Venus’ transit across the face of the sun important for humanity


By Kara-Leah Grant

Nothing reminds humans of their insignificance more than a night spent stargazing. It is impossible to grasp just how infinite the universe is, and how far away the stars really are. The concepts escape our minds, but in doing so, they expand our minds. There will always be more to know, more to discover and more to explore.

For ancient peoples, stargazing was not accompanied by precise instruments and advanced technology. Yet somehow, they knew enough facts and figures about the stars to project exactly when certain astral events would take place – even thousands of years ahead of their time.

This was a time when astronomy and astrology were intricately linked. Today, with concrete proof the yardstick by which "truth" is measured, astronomy and astrology have separated, yet both still concern themselves with the study of the stars.

This week, a rare celestial event will hold the fascination of astronomers, astrologers and anybody else who finds wonder in the heavens. On June 8, visible to 75 per cent of the world, Venus crosses the face of the sun – or transits across the sun – something no living person has ever seen, yet because Venus transits occur in pairs, the world will again witness this event in June of 2012.

"There’s only a small part of the world that won’t see some of the transit, and we’re in it, which is unfortunate," explains local astronomy John Nemy with a hint of disappointment. "During the last two pairs of transits (one in the 1800s and another during the 1700s), Venus was used to figure out how far we were from the sun. It was a hugely important event in the world of astronomy."

To gather the necessary data to make the calculations, leading nations sent expeditions to remote corners of the globe to time exactly when Venus appeared to begin its transit of the Sun. The times were compared and the distance to the Sun calculated using the known distances between expedition locations on the Earth and trigonometry. These events marked the first time nations joined together to complete one scientific mission.

Nemy says the rarity of the event is one reason the transit is generating great interest across the planet, but it is not the only reason.
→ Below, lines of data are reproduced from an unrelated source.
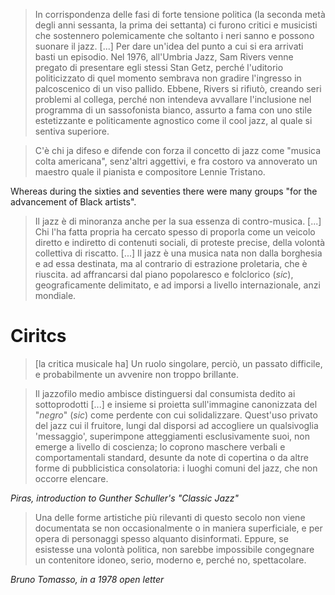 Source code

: > In corrispondenza delle fasi di forte tensione politica (la seconda metà degli anni sessanta, la prima dei settanta) ci furono critici e musicisti che sostennero polemicamente che soltanto i neri sanno e possono suonare il jazz. \[...] Per dare un'idea del punto a cui si era arrivati basti un episodio. Nel 1976, all'Umbria Jazz, Sam Rivers venne pregato di presentare egli stessi Stan Getz, perché l'uditorio politicizzato di quel momento sembrava non gradire l'ingresso in palcoscenico di un viso pallido. Ebbene, Rivers si rifiutò, creando seri problemi al collega, perché non intendeva avvallare l'inclusione nel programma di un sassofonista bianco, assurto a fama con uno stile estetizzante e politicamente agnostico come il cool jazz, al quale si sentiva superiore.

> C'è chi ja difeso e difende con forza il concetto di jazz come "musica colta americana", senz'altri aggettivi, e fra costoro va annoverato un maestro quale il pianista e compositore Lennie Tristano. 

Whereas during the sixties and seventies there were many groups "for the advancement of Black artists". 

> Il jazz è di minoranza anche per la sua essenza di contro-musica. \[...] Chi l'ha fatta propria ha cercato spesso di proporla come un veicolo diretto e indiretto di contenuti sociali, di proteste precise, della volontà collettiva di riscatto. \[...] Il jazz è una musica nata non dalla borghesia e ad essa destinata, ma al contrario di estrazione proletaria, che è riuscita. ad affrancarsi dal piano popolaresco e folclorico (*sic*), geograficamente delimitato, e ad imporsi a livello internazionale, anzi mondiale.
> 
# Ciritcs
> \[la critica musicale ha] Un ruolo singolare, perciò, un passato difficile, e probabilmente un avvenire non troppo brillante.

> Il jazzofilo medio ambisce distinguersi dal consumista dedito ai sottoprodotti \[...] e insieme si proietta sull'immagine canonizzata del "*negro*" (*sic*) come perdente con cui solidalizzare. Quest'uso privato del jazz cui il fruitore, lungi dal disporsi ad accogliere un qualsivoglia 'messaggio', superimpone atteggiamenti esclusivamente suoi, non emerge a livello di coscienza; lo coprono maschere verbali e comportamentali standard, desunte da note di copertina o da altre forme di pubblicistica consolatoria: i luoghi comuni del jazz, che non occorre elencare.

*Piras, introduction to Gunther Schuller's "Classic Jazz"*

> Una delle forme artistiche più rilevanti di questo secolo non viene documentata se non occasionalmente o in maniera superficiale, e per opera di personaggi spesso alquanto disinformati. Eppure, se esistesse una volontà politica, non sarebbe impossibile congegnare un contenitore idoneo, serio, moderno e, perché no, spettacolare.

*Bruno Tomasso, in a 1978 open letter*

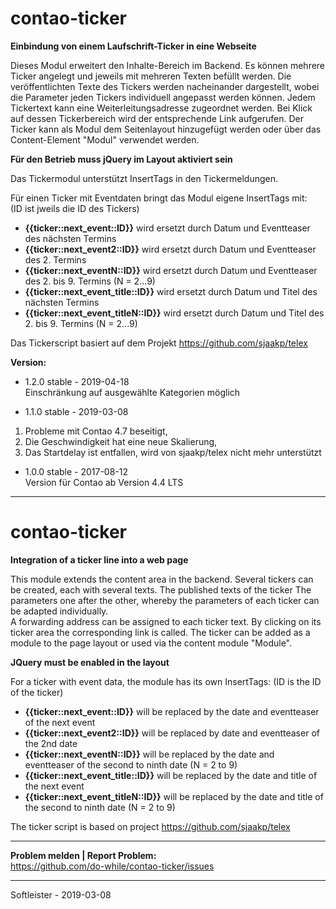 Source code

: # contao-ticker
**Einbindung von einem Laufschrift-Ticker in eine Webseite**


Dieses Modul erweitert den Inhalte-Bereich im Backend. Es können mehrere Ticker angelegt und jeweils mit mehreren Texten befüllt werden. Die veröffentlichten Texte des Tickers werden nacheinander dargestellt, wobei die Parameter jeden Tickers individuell angepasst werden können. 
Jedem Tickertext kann eine Weiterleitungsadresse zugeordnet werden. Bei Klick auf dessen Tickerbereich wird der entsprechende Link aufgerufen. Der Ticker kann als Modul dem Seitenlayout hinzugefügt werden oder über das Content-Element "Modul" verwendet werden.


**Für den Betrieb muss jQuery im Layout aktiviert sein**


Das Tickermodul unterstützt InsertTags in den Tickermeldungen. 


Für einen Ticker mit Eventdaten bringt das Modul eigene InsertTags mit:<br>
(ID ist jweils die ID des Tickers)
* **{{ticker::next_event::ID}}** wird ersetzt durch Datum und Eventteaser des nächsten Termins
* **{{ticker::next_event2::ID}}** wird ersetzt durch Datum und Eventteaser des 2. Termins
* **{{ticker::next_eventN::ID}}** wird ersetzt durch Datum und Eventteaser des 2. bis 9. Termins (N = 2...9)
* **{{ticker::next_event_title::ID}}** wird ersetzt durch Datum und Titel des nächsten Termins
* **{{ticker::next_event_titleN::ID}}** wird ersetzt durch Datum und Titel des 2. bis 9. Termins (N = 2...9)
                                        
                                        
Das Tickerscript basiert auf dem Projekt https://github.com/sjaakp/telex
                                        
                                        
**Version:**<br>
* 1.2.0 stable - 2019-04-18<br>
Einschränkung auf ausgewählte Kategorien möglich

* 1.1.0 stable - 2019-03-08<br>
1) Probleme mit Contao 4.7 beseitigt,<br>
2) Die Geschwindigkeit hat eine neue Skalierung,<br>
3) Das Startdelay ist entfallen, wird von sjaakp/telex nicht mehr unterstützt
* 1.0.0 stable - 2017-08-12<br>
Version für Contao ab Version 4.4 LTS


___
# contao-ticker
**Integration of a ticker line into a web page**


This module extends the content area in the backend. Several tickers can be created, each with several texts. The published texts of the ticker The parameters one after the other, whereby the parameters of each ticker can be adapted individually.<br>
A forwarding address can be assigned to each ticker text. By clicking on its ticker area the corresponding link is called. The ticker can be added as a module to the page layout or used via the content module "Module".


**JQuery must be enabled in the layout**


For a ticker with event data, the module has its own InsertTags:
(ID is the ID of the ticker)
* **{{ticker::next_event::ID}}** will be replaced by the date and eventteaser of the next event
* **{{ticker::next_event2::ID}}** will be replaced by date and eventteaser of the 2nd date
* **{{ticker::next_eventN::ID}}** will be replaced by the date and eventteaser of the second to ninth date (N = 2 to 9)
* **{{ticker::next_event_title::ID}}** will be replaced by the date and title of the next event
* **{{ticker::next_event_titleN::ID}}** will be replaced by the date and title of the second to ninth date (N = 2 to 9)


The ticker script is based on project https://github.com/sjaakp/telex


___
**Problem melden | Report Problem:**<br>
https://github.com/do-while/contao-ticker/issues



___
Softleister - 2019-03-08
"Our knowledge and awareness of astronomy has ramped up in the last 30 or 40 years, plus the equipment available now from a technical point of view is so much more advanced than it used to be," says Nemy. "The pursuit of astronomy is trying to understand and relate it back to what is going on in our lives here in a factual way. Our connection with the celestial sphere was way better long ago than it is today. We have become very disconnected from that due to the type of lives we lead today. It’s a detriment to our lifestyle that we don’t consider the cosmos a part of ourselves and a part of what we do."